Currently, Indigenous peoples number over 350 million individuals in more than 70 countries and represent
more than 5000 languages and cultures (International
Work Group for Indigenous Affairs, 2001). They are a diverse group of peoples, with very different views of the
world. In this edition of EcoHealth you will find perspectives from Alaska, Australia, Burma, Cambodia, Canada,
Guatemala, Kenya, Laos, Namibia, New Zealand, and Peru.
Beyond their diversity, indigenous cultures converge toward a multifaceted view of human health that includes the
health of the ecosystem in which humans live. These perspectives are grounded in ancient wisdom that is both
timely and prescient when considering our present struggle
to understand and respond to the intricate interrelationships between ecology and health.

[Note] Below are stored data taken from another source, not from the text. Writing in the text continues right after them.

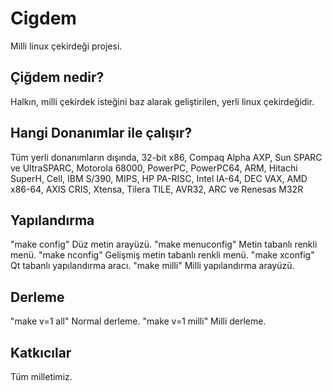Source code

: # Cigdem

Milli linux çekirdeği projesi.

## Çiğdem nedir?

Halkın, milli çekirdek isteğini baz alarak geliştirilen, yerli linux çekirdeğidir.

## Hangi Donanımlar ile çalışır?

Tüm yerli donanımların dışında, 32-bit x86, Compaq Alpha AXP, Sun SPARC ve UltraSPARC, Motorola 68000, PowerPC, PowerPC64, ARM, Hitachi SuperH, Cell, IBM S/390, MIPS, HP PA-RISC, Intel IA-64, DEC VAX, AMD x86-64, AXIS CRIS, Xtensa, Tilera TILE, AVR32, ARC ve Renesas M32R

## Yapılandırma

"make config"      Düz metin arayüzü.
"make menuconfig"  Metin tabanlı renkli menü.
"make nconfig"     Gelişmiş metin tabanlı renkli menü.
"make xconfig"     Qt tabanlı yapılandırma aracı.
"make milli"       Milli yapılandırma arayüzü.

## Derleme

"make v=1 all"     Normal derleme.
"make v=1 milli"   Milli derleme.

## Katkıcılar

Tüm milletimiz.
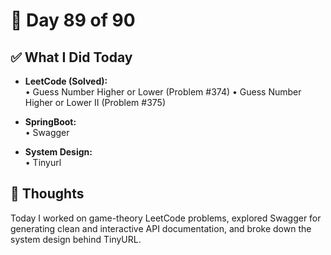 # 📅 Day 89 of 90

## ✅ What I Did Today
- **LeetCode (Solved):**  
  • Guess Number Higher or Lower (Problem #374)
  • Guess Number Higher or Lower II (Problem #375)

- **SpringBoot:**  
  • Swagger 

- **System Design:**  
  • Tinyurl

## 💭 Thoughts
Today I worked on game-theory LeetCode problems, explored Swagger for generating clean and interactive API documentation, and broke down the system design behind TinyURL.
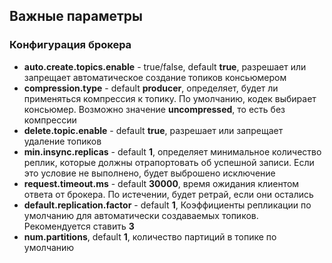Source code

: ## Важные параметры
### Конфигурация брокера
- **auto.create.topics.enable** - true/false, default **true**, разрешает или запрещает автоматическое создание топиков консьюмером
- **compression.type** - default **producer**, определяет, будет ли применяться компрессия к топику. По умолчанию, кодек выбирает консьюмер. Возможно значение **uncompressed**, то есть без компрессии
- **delete.topic.enable** - default **true**, разрешает или запрещает удаление топиков
- **min.insync.replicas** - default **1**, определяет минимальное количество реплик, которые должны отрапортовать об успешной записи. Если это условие не выполнено, будет выброшено исключение
- **request.timeout.ms** - default **30000**, время ожидания клиентом ответа от брокера. По истечении, будет ретрай, если они остались
- **default.replication.factor** - default **1**, Коэффициенты репликации по умолчанию для автоматически создаваемых топиков. Рекомендуется ставить **3**
- **num.partitions**, default **1**, количество партиций в топике по умолчанию


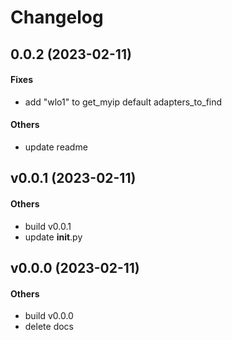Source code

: # Changelog

## 0.0.2 (2023-02-11)

#### Fixes

* add "wlo1" to get_myip default adapters_to_find
#### Others

* update readme


## v0.0.1 (2023-02-11)

#### Others

* build v0.0.1
* update __init__.py


## v0.0.0 (2023-02-11)

#### Others

* build v0.0.0
* delete docs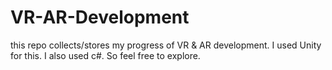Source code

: # VR-AR-Development
this repo collects/stores my progress of VR &amp; AR development. I used Unity for this. I also used c#. So feel free to explore.

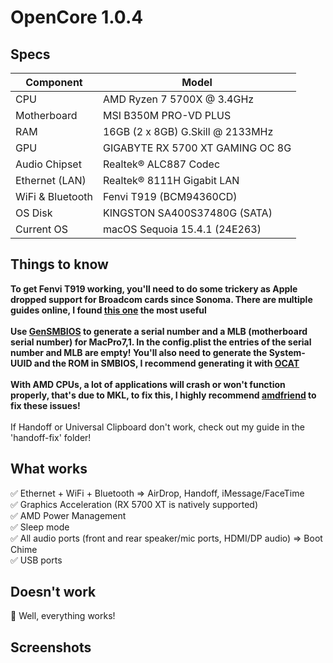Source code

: # OpenCore 1.0.4
## Specs
| **Component**    | **Model**                         |
| ---------------- | --------------------------------- |
| CPU              | AMD Ryzen 7 5700X @ 3.4GHz        |
| Motherboard      | MSI B350M PRO-VD PLUS             |
| RAM              | 16GB (2 x 8GB) G.Skill @ 2133MHz  |
| GPU              | GIGABYTE RX 5700 XT GAMING OC 8G  |
| Audio Chipset    | Realtek® ALC887 Codec             |
| Ethernet (LAN)   | Realtek® 8111H Gigabit LAN        |
| WiFi & Bluetooth | Fenvi T919 (BCM94360CD)           |
| OS Disk          | KINGSTON SA400S37480G (SATA)      |
| Current OS       | macOS Sequoia 15.4.1 (24E263)     |

## Things to know
<b>To get Fenvi T919 working, you'll need to do some trickery as Apple dropped support for Broadcom cards since Sonoma. There are multiple guides online, I found [this one](https://github.com/perez987/Fenvi-T919-wifi-back-on-macOS-Sonoma-with-OCLP) the most useful</b><br><br>
<b>Use [GenSMBIOS](https://github.com/corpnewt/GenSMBIOS) to generate a serial number and a MLB (motherboard serial number) for MacPro7,1. In the config.plist the entries of the serial number and MLB are empty! You'll also need to generate the System-UUID and the ROM in SMBIOS, I recommend generating it with [OCAT](https://github.com/ic005k/OCAuxiliaryTools)</b><br><br>
<b>With AMD CPUs, a lot of applications will crash or won't function properly, that's due to MKL, to fix this, I highly recommend [amdfriend](https://github.com/NyaomiDEV/AMDFriend) to fix these issues!</b><br><br>
If Handoff or Universal Clipboard don't work, check out my guide in the 'handoff-fix' folder!

## What works
✅ Ethernet + WiFi + Bluetooth => AirDrop, Handoff, iMessage/FaceTime <br>
✅ Graphics Acceleration (RX 5700 XT is natively supported)<br>
✅ AMD Power Management<br>
✅ Sleep mode<br>
✅ All audio ports (front and rear speaker/mic ports, HDMI/DP audio) => Boot Chime<br>
✅ USB ports<br>

## Doesn't work
🫢 Well, everything works!

## Screenshots
[](https://github.com/BenjaminStonawski/msi-b350m-pro-vd-plus-ryzen-7-5700x-hackintosh/blob/main/screenshots/Screenshot%202025-04-25%20at%201.14.58%20PM.png?raw=true)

Contemporary ecological, health, and social sciences
have much to learn from the holistic philosophy of
Indigenous peoples and their traditional expertise derived
from centuries of refining knowledge about the links between ecosystems and health. These perspectives also
present challenges for the scientific community. Not only is
science challenged by the close interplay between spiritual,
environmental, and cultural factors and their influence on
indigenous well-being, but also by the increasing imperative and levels of accountability in relation to Indigenous
participation, partnership, and equity in research. Ironically, exploitation of the land of Indigenous peoples has
often been the result of scientific curiosity about—and high
international demand for—resources that Indigenous
communities have carefully managed and protected for
centuries, including medicinal plants, forest products, and
natural mineral resources (King, 1996; Fabricant and
Farnsworth, 2001; Merson, 2000; Trotti, 2001). As international attention to the Rights of Indigenous Peoples gains
momentum, those with interests in the interplay between
health, ecology, and sustainability of natural resources will
be obliged to develop new knowledge, attitudes, and skills
to work with and learn from Indigenous peoples—moving
well beyond the extractive tendencies of the past.
A special focus on indigenous perspectives on ecosystem sustainability and health provides a forum to profile
synergies within indigenous knowledge systems that can
inform how we construct knowledge, make decisions, and
live our daily lives. It also serves as a rallying cry and a
provocation, challenging researchers, practitioners, and
educators to consider how traditional expertise and
Indigenous peoples can be respectfully included as part of
the emerging ecohealth community. Our hope is that
indigenous perspectives will form part of the fabric of
EcoHealth, identifying and harnessing opportunities for
innovation, integration, and application to reduce the
burden on increasingly fragile ecosystems, and foster sustainable, healthy prospects for future generations.